Determine how many lines in the records below include the word "other" and output that number alone.

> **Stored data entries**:
··········

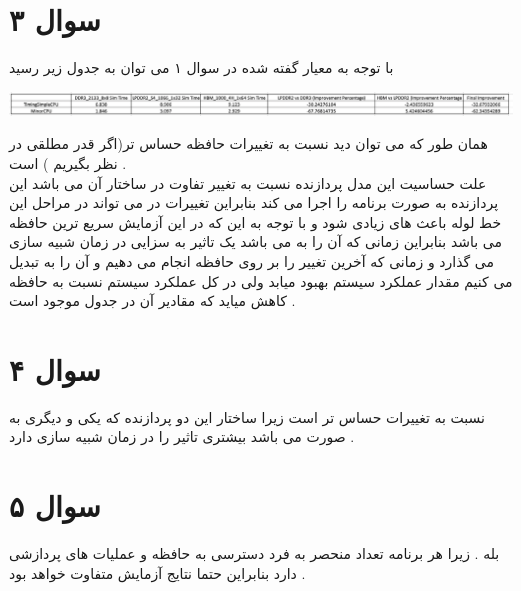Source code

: \documentclass{article}
\begin{document}
\section*{سوال ۳}
با توجه به معیار گفته شده در سوال ۱ می توان به جدول زیر رسید 
\begin{center}
	\includegraphics[width=1\linewidth]{q3p1} 
\end{center}

همان طور که می توان دید 
\lr{\textcolor{red}{MinorCPU}}
نسبت به تغییرات حافظه حساس تر(اگر قدر مطلقی در نظر بگیریم ) است . \\
علت حساسیت این مدل پردازنده نسبت به تغییر تفاوت در ساختار آن می باشد این پردازنده به صورت 
برنامه را اجرا می کند بنابراین تغییرات در 
می تواند در مراحل این خط لوله باعث 
های زیادی شود و با توجه به این که در این آزمایش سریع ترین حافظه 
می باشد بنابراین زمانی که آن را به 
می باشد یک تاثیر به سزایی در زمان شبیه سازی می گذارد و زمانی که آخرین تغییر را بر روی حافظه انجام می دهیم و آن را به 
تبدیل می کنیم مقدار عملکرد سیستم بهبود میابد ولی در کل عملکرد سیستم نسبت به حافظه 
کاهش میاید که مقادیر آن در جدول موجود است  . 
\section*{سوال ۴}
نسبت به تغییرات 
حساس تر است زیرا ساختار این دو پردازنده که یکی 
و دیگری به صورت 
می باشد بیشتری تاثیر را در زمان شبیه سازی  دارد . 
\section*{سوال ۵}
بله . زیرا هر برنامه تعداد منحصر به فرد دسترسی به حافظه و عملیات های پردازشی دارد بنابراین حتما نتایج آزمایش متفاوت خواهد بود . 
\end{document}
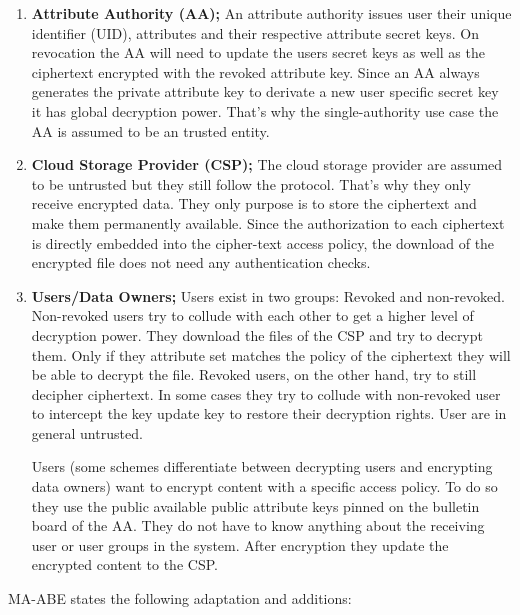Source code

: \begin{enumerate}
	\item \textbf{Attribute Authority (\ac{AA});} An attribute authority issues user their unique identifier (\ac{UID}), attributes and their respective attribute secret keys. 
	On revocation the AA will need to update the users secret keys as well as the ciphertext encrypted with the revoked attribute key. 
	Since an AA always generates the private attribute key to derivate a new user specific secret key it has global decryption power. That’s why the single-authority use case the AA is assumed to be an trusted entity. 
	\item \textbf{Cloud Storage Provider (\ac{CSP});} The cloud storage provider are assumed to be untrusted but they still follow the protocol. That’s why they only receive encrypted data. They only purpose is to store the ciphertext and make them permanently available. Since the authorization to each ciphertext is directly embedded into the cipher-text access policy, the download of the encrypted file does not need any authentication checks.
	\item \textbf{Users/Data Owners;} Users exist in two groups: Revoked and non-revoked. Non-revoked users try to collude with each other to get a higher level of decryption power. They download the files of the \ac{CSP} and try to decrypt them. Only if they attribute set matches the policy of the ciphertext they will be able to decrypt the file. 
	Revoked users, on the other hand, try to still decipher ciphertext. In some cases they try to collude with non-revoked user to intercept the key update key to restore their decryption rights. 
	User are in general untrusted.

	Users (some schemes differentiate between decrypting users and encrypting data owners) want to encrypt content with a specific access policy. To do so they use the public available public attribute keys pinned on the bulletin board of the \ac{AA}. They do not have to know anything about the receiving user or user groups in the system. After encryption they update the encrypted content to the \ac{CSP}.
\end{enumerate} 

MA-ABE states the following adaptation and additions:

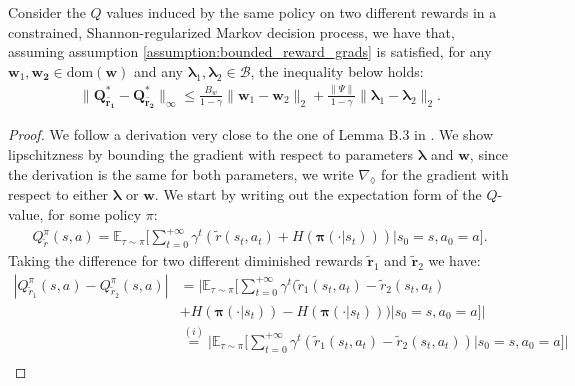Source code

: \begin{lemma}
    \label{lemma:sameQ_is_lipschitz_wrt_w}
    Consider the $Q$ values induced by the same policy on two different rewards in a constrained, Shannon-regularized Markov decision process, we have that, assuming assumption \ref{assumption:bounded_reward_grads} is satisfied, for any $\bm{w}_1,\bm{w_2} \in \text{dom}(\bm{w})$ and any $\bm{\lambda}_1,\bm{\lambda}_2\in\mathcal{B}$, the inequality below holds:
    \begin{align*}
        \| \bm{Q}^{*}_{\tilde{\bm{r_1}}} - \bm{Q}^{*}_{\tilde{\bm{r_2}}} \|_\infty  
        \leq \frac{B_w}{1 - \gamma} \| \bm{w}_1 - \bm{w}_2 \|_2 + \frac{\|\Psi\|}{1 - \gamma} \| \bm{\lambda}_1 - \bm{\lambda}_2 \|_2.
    \end{align*}
    \begin{proof}
        We follow a derivation very close to the one of Lemma B.3 in \cite{Zeng2022}. We show lipschitzness by bounding the gradient with respect to parameters $\bm{\lambda}$ and $\bm{w}$, since the derivation is the same for both parameters, we write $\nabla_\lozenge$ for the gradient with respect to either $\bm{\lambda}$ or $\bm{w}$. We start by writing out the expectation form of the $Q$-value, for some policy $\pi$:
        \begin{align*}
            Q_{\tilde{r}}^\pi(s,a) =
            \mathbb{E}_{\tau \sim \pi}\Bigg[ 
                \sum_{t=0}^{+\infty} \gamma^t (\tilde{r}(s_t,a_t)+H(\bm{\pi}(\cdot|s_t))) 
                \Bigg| s_0 =s, a_0 = a
            \Bigg].
        \end{align*}
        Taking the difference for two different diminished rewards $\tilde{\bm{r}}_1$ and  $\tilde{\bm{r}}_2$ we have:
        \begin{align*}
            |Q_{\tilde{r}_1}^\pi(s,a) - Q_{\tilde{r}_2}^\pi(s,a)|
            &=
            \Bigg|
            \mathbb{E}_{\tau \sim \pi}\Bigg[ 
                \sum_{t=0}^{+\infty} \gamma^t (\tilde{r}_1(s_t,a_t)-\tilde{r}_2(s_t,a_t)\\ &+H(\bm{\pi}(\cdot|s_t))-H(\bm{\pi}(\cdot|s_t))) 
                \Bigg| s_0 =s, a_0 = a
            \Bigg]
            \Bigg|\\
            &\stackrel{(i)}{=}
            \Bigg|
            \mathbb{E}_{\tau \sim \pi}\Bigg[ 
                \sum_{t=0}^{+\infty} \gamma^t (\tilde{r}_1(s_t,a_t)-\tilde{r}_2(s_t,a_t))
                \Bigg| s_0 =s, a_0 = a
            \Bigg]
            \Bigg|\\

\end{align*}
\end{proof}
\end{lemma}
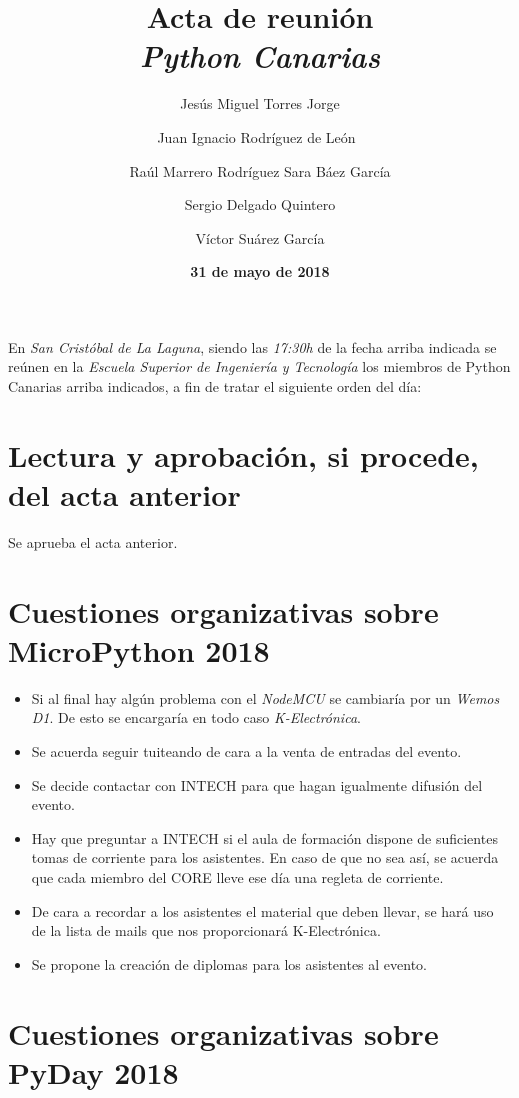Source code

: \documentclass[a4paper, 12pt]{article}
\title{\huge \textbf{Acta de reunión} \\ \textit{Python Canarias}}
\date{\textbf{31 de mayo de 2018}}
\author{
    Jesús Miguel Torres Jorge \and
    Juan Ignacio Rodríguez de León\ \and 
    Raúl Marrero Rodríguez
    Sara Báez García \and
    Sergio Delgado Quintero \and 
    Víctor Suárez García \and 
}
\begin{document}
\renewcommand{\contentsname}{Orden del día}

\maketitle

En \textit{San Cristóbal de La Laguna}, siendo las \textit{17:30h} de la fecha arriba indicada se reúnen en la \textit{Escuela Superior de Ingeniería y Tecnología} los miembros de Python Canarias arriba indicados, a fin de tratar el siguiente orden del día:

\tableofcontents

\section{Lectura y aprobación, si procede, del acta anterior}

Se aprueba el acta anterior.

\section{Cuestiones organizativas sobre MicroPython 2018}

\begin{itemize}
    \item Si al final hay algún problema con el \textit{NodeMCU} se cambiaría por un \textit{Wemos D1}. De esto se encargaría en todo caso \textit{K-Electrónica}.
    \item Se acuerda seguir tuiteando de cara a la venta de entradas del evento.
    \item Se decide contactar con INTECH para que hagan igualmente difusión del evento.
    \item Hay que preguntar a INTECH si el aula de formación dispone de suficientes tomas de corriente para los asistentes. En caso de que no sea así, se acuerda que cada miembro del CORE lleve ese día una regleta de corriente.
    \item De cara a recordar a los asistentes el material que deben llevar, se hará uso de la lista de mails que nos proporcionará K-Electrónica.
    \item Se propone la creación de diplomas para los asistentes al evento.
\end{itemize}

\section{Cuestiones organizativas sobre PyDay 2018}
\end{document}

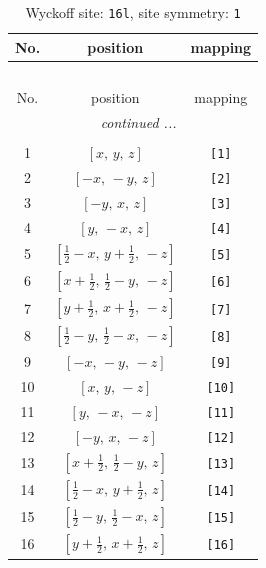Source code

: \documentclass[fleqn,8pt]{jsarticle}
\begin{document}
\begin{longtable}{ccc}
\caption{Wyckoff site: {\tt 16l}, site symmetry: {\tt 1}}
 \\
 \hline \hline
No. & position & mapping \\ \hline \endfirsthead

\multicolumn{2}{l}{\tablename\ \thetable{}} \\
 \hline \hline
No. & position & mapping \\ \hline \endhead

 \hline \hline
\multicolumn{2}{r}{\footnotesize\it continued ...} \\ \endfoot

 \hline \hline
\multicolumn{2}{r}{} \\ \endlastfoot

1 & $\left[ x,\, y,\, z \right]$ & {\tt [1]} \\ \hline
2 & $\left[ - x,\, - y,\, z \right]$ & {\tt [2]} \\ \hline
3 & $\left[ - y,\, x,\, z \right]$ & {\tt [3]} \\ \hline
4 & $\left[ y,\, - x,\, z \right]$ & {\tt [4]} \\ \hline
5 & $\left[ \frac{1}{2} - x,\, y + \frac{1}{2},\, - z \right]$ & {\tt [5]} \\ \hline
6 & $\left[ x + \frac{1}{2},\, \frac{1}{2} - y,\, - z \right]$ & {\tt [6]} \\ \hline
7 & $\left[ y + \frac{1}{2},\, x + \frac{1}{2},\, - z \right]$ & {\tt [7]} \\ \hline
8 & $\left[ \frac{1}{2} - y,\, \frac{1}{2} - x,\, - z \right]$ & {\tt [8]} \\ \hline
9 & $\left[ - x,\, - y,\, - z \right]$ & {\tt [9]} \\ \hline
10 & $\left[ x,\, y,\, - z \right]$ & {\tt [10]} \\ \hline
11 & $\left[ y,\, - x,\, - z \right]$ & {\tt [11]} \\ \hline
12 & $\left[ - y,\, x,\, - z \right]$ & {\tt [12]} \\ \hline
13 & $\left[ x + \frac{1}{2},\, \frac{1}{2} - y,\, z \right]$ & {\tt [13]} \\ \hline
14 & $\left[ \frac{1}{2} - x,\, y + \frac{1}{2},\, z \right]$ & {\tt [14]} \\ \hline
15 & $\left[ \frac{1}{2} - y,\, \frac{1}{2} - x,\, z \right]$ & {\tt [15]} \\ \hline
16 & $\left[ y + \frac{1}{2},\, x + \frac{1}{2},\, z \right]$ & {\tt [16]} \\
\end{longtable}
\end{document}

··········

> **Answer box**: 2